### What to work on
Search term "BoundingBox": please copy every line of the records below that contains it.
═════ Data excerpts ═════
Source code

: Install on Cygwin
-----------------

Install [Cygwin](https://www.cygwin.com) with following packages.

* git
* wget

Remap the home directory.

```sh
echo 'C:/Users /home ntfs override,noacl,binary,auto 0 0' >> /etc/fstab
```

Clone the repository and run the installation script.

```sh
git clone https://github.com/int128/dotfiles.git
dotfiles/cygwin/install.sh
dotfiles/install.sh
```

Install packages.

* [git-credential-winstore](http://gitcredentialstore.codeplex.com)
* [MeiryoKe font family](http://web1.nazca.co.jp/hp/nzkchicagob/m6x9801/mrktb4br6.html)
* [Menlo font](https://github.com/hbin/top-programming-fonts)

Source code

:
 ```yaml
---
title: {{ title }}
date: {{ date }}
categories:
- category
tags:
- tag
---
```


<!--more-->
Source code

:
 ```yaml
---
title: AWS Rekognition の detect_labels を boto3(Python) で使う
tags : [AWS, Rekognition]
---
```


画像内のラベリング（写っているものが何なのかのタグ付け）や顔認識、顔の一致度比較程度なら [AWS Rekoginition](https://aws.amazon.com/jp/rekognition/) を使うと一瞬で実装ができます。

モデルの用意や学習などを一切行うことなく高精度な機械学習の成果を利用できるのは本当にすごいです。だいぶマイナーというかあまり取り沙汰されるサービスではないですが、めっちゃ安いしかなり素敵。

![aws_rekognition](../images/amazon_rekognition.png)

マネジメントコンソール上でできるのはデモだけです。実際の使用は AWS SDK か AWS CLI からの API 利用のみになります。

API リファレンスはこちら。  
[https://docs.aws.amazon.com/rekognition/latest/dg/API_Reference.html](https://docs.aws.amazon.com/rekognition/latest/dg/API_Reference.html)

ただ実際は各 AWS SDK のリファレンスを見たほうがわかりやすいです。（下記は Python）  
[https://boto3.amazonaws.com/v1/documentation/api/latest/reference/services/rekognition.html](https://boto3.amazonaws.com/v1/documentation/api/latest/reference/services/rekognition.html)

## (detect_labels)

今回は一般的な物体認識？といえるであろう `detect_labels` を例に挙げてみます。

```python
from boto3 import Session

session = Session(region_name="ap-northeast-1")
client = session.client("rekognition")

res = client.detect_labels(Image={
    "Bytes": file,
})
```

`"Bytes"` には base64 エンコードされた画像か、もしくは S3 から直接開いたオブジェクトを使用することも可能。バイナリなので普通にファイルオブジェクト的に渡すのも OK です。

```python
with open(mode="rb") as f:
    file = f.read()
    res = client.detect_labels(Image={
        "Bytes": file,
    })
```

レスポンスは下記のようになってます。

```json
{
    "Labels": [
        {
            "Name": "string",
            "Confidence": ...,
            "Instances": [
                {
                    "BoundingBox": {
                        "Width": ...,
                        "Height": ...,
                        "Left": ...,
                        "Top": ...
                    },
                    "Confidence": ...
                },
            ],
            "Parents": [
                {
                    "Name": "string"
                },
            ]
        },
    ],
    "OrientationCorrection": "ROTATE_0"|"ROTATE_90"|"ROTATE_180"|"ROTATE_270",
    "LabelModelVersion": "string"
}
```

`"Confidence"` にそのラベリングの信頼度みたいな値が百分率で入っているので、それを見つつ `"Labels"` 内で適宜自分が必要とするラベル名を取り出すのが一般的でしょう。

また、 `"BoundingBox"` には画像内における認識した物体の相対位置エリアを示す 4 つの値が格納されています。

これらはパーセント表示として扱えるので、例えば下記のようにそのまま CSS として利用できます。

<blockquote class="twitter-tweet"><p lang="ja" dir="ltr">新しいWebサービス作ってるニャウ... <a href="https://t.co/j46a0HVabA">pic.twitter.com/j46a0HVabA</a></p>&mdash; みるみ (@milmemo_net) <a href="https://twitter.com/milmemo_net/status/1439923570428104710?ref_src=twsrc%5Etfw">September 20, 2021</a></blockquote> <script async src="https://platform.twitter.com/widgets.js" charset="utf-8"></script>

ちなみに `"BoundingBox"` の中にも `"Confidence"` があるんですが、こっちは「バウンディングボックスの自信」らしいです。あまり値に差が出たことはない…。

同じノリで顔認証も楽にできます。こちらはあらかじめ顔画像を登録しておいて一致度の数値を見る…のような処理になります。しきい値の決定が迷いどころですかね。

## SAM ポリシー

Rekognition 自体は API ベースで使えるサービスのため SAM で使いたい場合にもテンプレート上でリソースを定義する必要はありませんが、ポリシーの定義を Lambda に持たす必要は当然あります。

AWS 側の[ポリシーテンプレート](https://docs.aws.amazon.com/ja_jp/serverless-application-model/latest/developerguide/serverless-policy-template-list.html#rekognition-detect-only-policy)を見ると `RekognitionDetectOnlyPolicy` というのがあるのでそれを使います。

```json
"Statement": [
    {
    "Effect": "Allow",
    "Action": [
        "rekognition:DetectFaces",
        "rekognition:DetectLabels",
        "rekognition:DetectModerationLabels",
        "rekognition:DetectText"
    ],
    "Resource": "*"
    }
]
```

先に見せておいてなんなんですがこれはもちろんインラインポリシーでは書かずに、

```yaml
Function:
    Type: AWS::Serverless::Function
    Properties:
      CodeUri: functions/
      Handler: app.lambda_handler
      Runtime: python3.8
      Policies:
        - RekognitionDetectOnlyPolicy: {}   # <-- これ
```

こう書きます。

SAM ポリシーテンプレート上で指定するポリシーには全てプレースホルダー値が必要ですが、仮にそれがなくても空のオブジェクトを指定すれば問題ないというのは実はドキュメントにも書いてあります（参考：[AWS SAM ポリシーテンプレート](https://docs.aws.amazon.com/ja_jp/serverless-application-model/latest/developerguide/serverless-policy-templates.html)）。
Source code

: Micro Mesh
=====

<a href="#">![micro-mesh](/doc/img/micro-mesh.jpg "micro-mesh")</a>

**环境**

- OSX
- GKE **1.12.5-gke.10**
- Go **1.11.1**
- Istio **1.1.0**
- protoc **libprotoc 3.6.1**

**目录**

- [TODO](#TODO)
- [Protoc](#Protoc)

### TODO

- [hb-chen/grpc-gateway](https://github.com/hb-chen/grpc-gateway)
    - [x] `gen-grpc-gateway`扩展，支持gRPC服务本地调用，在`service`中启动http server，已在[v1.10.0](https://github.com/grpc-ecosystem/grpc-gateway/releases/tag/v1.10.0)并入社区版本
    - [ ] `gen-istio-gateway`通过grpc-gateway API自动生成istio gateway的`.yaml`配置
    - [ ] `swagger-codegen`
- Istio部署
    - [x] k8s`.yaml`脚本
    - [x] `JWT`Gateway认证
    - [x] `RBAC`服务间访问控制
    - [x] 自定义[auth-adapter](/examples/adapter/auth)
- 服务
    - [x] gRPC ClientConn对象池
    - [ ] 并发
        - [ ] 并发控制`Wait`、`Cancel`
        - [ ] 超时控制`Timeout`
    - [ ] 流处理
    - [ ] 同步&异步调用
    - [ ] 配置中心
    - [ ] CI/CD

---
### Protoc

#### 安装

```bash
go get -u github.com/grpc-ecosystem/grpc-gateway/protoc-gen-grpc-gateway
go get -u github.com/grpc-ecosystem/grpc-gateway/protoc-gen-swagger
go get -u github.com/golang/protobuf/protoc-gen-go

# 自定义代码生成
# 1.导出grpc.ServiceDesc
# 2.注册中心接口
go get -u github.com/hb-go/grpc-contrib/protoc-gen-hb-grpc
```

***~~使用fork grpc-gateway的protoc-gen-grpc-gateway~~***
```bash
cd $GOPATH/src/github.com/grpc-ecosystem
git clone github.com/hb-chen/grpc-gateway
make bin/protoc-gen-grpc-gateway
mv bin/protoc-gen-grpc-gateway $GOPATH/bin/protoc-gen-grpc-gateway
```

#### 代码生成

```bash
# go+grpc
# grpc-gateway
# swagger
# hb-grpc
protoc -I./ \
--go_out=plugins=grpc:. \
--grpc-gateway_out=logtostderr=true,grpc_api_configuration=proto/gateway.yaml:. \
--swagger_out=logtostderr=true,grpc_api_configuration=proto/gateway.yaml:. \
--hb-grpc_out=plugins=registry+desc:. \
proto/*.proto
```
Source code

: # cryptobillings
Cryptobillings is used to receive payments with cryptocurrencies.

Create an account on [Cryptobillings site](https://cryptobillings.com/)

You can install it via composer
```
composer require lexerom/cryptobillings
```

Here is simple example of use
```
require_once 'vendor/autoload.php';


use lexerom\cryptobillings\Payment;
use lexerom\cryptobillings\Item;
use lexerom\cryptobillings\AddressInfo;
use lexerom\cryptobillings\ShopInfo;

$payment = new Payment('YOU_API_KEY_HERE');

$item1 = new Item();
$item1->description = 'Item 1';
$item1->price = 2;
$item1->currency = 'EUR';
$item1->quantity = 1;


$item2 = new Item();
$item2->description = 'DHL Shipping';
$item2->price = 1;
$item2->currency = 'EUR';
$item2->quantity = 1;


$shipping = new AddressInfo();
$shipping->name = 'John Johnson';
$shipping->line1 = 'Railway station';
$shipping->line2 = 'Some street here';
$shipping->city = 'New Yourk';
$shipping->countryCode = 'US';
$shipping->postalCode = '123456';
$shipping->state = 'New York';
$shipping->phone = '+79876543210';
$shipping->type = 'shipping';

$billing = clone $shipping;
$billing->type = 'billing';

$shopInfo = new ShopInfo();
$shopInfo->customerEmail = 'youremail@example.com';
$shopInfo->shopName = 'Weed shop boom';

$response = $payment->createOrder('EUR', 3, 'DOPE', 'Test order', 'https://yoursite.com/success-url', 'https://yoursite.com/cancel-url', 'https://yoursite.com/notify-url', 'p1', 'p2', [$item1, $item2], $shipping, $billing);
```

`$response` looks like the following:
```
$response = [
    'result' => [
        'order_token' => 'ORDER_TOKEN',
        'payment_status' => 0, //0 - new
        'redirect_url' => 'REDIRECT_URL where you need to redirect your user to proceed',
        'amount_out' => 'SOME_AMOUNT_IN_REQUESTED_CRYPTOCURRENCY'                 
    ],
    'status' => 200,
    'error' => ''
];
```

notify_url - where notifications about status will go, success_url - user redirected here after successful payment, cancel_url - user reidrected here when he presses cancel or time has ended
═════
### Completed task
                    "BoundingBox": {
また、 `"BoundingBox"` には画像内における認識した物体の相対位置エリアを示す 4 つの値が格納されています。
ちなみに `"BoundingBox"` の中にも `"Confidence"` があるんですが、こっちは「バウンディングボックスの自信」らしいです。あまり値に差が出たことはない…。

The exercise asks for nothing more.